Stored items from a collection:
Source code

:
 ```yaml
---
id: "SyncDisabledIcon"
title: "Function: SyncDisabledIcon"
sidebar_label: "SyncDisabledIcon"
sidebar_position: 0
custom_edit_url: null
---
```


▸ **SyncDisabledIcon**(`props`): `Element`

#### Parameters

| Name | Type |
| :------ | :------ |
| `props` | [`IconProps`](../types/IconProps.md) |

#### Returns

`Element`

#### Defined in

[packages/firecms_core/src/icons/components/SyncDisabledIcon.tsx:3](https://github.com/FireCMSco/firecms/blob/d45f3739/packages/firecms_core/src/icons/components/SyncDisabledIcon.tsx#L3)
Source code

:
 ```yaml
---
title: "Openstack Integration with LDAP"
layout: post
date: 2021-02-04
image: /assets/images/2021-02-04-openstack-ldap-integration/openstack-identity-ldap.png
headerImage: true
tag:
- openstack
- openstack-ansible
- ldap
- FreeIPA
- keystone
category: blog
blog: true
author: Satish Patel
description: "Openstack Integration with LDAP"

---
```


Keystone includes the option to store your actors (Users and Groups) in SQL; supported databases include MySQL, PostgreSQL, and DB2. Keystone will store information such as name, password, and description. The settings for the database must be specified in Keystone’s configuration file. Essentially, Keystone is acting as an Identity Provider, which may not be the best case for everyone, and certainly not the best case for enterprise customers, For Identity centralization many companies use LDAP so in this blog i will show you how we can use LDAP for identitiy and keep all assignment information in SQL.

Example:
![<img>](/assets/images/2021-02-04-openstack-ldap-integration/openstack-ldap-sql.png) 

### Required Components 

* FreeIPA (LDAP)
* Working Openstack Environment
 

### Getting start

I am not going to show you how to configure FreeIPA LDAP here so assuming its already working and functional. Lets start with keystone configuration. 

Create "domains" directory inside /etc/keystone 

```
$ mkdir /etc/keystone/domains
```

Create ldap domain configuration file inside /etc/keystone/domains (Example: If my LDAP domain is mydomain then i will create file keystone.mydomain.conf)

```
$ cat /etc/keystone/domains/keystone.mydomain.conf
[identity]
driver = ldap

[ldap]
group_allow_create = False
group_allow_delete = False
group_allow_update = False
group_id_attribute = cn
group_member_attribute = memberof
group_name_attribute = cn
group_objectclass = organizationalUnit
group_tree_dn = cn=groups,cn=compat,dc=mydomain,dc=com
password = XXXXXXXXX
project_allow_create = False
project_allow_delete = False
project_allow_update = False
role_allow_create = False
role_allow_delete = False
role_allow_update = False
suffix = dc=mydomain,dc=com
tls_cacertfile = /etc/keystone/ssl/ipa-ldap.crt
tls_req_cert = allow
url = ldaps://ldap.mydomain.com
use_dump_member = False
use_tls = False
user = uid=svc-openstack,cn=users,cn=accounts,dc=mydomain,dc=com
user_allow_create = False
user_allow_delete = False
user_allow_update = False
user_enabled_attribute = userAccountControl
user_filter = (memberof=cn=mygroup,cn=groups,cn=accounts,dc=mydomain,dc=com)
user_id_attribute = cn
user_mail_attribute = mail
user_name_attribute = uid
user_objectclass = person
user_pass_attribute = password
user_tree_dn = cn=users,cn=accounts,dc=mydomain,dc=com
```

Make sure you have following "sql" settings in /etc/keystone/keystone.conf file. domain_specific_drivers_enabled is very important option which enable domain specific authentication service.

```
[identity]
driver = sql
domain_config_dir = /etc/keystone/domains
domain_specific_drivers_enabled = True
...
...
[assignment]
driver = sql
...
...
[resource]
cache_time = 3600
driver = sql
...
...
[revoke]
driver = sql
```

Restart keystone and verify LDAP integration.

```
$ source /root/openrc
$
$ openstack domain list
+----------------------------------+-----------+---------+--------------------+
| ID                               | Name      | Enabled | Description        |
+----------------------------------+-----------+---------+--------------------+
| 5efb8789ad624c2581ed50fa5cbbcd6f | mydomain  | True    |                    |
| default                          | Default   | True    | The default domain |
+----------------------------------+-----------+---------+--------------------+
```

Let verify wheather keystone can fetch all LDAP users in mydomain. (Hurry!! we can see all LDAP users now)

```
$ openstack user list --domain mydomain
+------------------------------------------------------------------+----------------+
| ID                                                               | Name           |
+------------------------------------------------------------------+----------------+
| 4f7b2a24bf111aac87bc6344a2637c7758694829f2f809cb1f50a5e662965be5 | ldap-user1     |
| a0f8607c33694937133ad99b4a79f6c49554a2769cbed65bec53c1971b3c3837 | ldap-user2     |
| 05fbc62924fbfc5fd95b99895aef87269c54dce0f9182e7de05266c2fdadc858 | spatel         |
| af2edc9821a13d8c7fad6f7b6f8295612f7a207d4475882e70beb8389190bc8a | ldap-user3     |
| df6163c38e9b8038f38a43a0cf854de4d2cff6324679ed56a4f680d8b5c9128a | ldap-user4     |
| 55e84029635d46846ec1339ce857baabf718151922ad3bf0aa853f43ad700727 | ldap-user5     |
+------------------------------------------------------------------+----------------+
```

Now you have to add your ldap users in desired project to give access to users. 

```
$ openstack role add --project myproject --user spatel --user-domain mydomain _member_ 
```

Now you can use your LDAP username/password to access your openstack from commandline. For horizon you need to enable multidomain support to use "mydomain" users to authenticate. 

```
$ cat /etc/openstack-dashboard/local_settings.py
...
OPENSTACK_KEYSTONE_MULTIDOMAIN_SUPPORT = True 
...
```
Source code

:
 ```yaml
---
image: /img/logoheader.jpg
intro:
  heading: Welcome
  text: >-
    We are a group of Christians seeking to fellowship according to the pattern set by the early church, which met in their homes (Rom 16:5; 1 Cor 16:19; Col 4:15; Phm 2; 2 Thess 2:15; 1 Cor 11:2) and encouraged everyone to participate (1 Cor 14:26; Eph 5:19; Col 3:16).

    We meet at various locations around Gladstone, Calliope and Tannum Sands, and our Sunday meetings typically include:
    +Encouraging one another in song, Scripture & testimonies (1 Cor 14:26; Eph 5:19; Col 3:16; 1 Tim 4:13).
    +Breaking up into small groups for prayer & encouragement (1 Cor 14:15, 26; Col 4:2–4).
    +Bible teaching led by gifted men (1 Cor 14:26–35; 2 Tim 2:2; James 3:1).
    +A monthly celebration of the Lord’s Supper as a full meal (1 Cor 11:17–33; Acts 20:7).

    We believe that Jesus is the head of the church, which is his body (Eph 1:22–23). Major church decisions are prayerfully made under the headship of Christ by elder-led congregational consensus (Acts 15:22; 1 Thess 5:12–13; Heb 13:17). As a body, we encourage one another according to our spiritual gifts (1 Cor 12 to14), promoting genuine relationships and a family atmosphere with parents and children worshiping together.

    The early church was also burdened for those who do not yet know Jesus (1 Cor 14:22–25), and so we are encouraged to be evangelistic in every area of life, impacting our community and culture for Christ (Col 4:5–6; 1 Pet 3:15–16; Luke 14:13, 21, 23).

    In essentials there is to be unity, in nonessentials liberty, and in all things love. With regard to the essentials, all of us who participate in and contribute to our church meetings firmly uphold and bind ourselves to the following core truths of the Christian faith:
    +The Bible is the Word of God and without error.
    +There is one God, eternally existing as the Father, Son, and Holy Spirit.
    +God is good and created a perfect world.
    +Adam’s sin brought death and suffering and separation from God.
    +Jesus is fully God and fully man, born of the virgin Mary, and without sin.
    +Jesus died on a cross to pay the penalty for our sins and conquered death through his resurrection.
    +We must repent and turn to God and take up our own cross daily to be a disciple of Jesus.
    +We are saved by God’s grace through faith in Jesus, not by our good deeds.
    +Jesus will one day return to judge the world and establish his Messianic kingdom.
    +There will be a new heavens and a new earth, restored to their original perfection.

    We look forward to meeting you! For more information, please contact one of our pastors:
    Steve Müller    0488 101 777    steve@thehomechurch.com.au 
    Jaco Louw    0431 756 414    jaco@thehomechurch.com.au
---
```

#### Problem description:
Among the records above, how many lines contain the word "good"? Answer with the number by itself.

#### Answer to this task:
2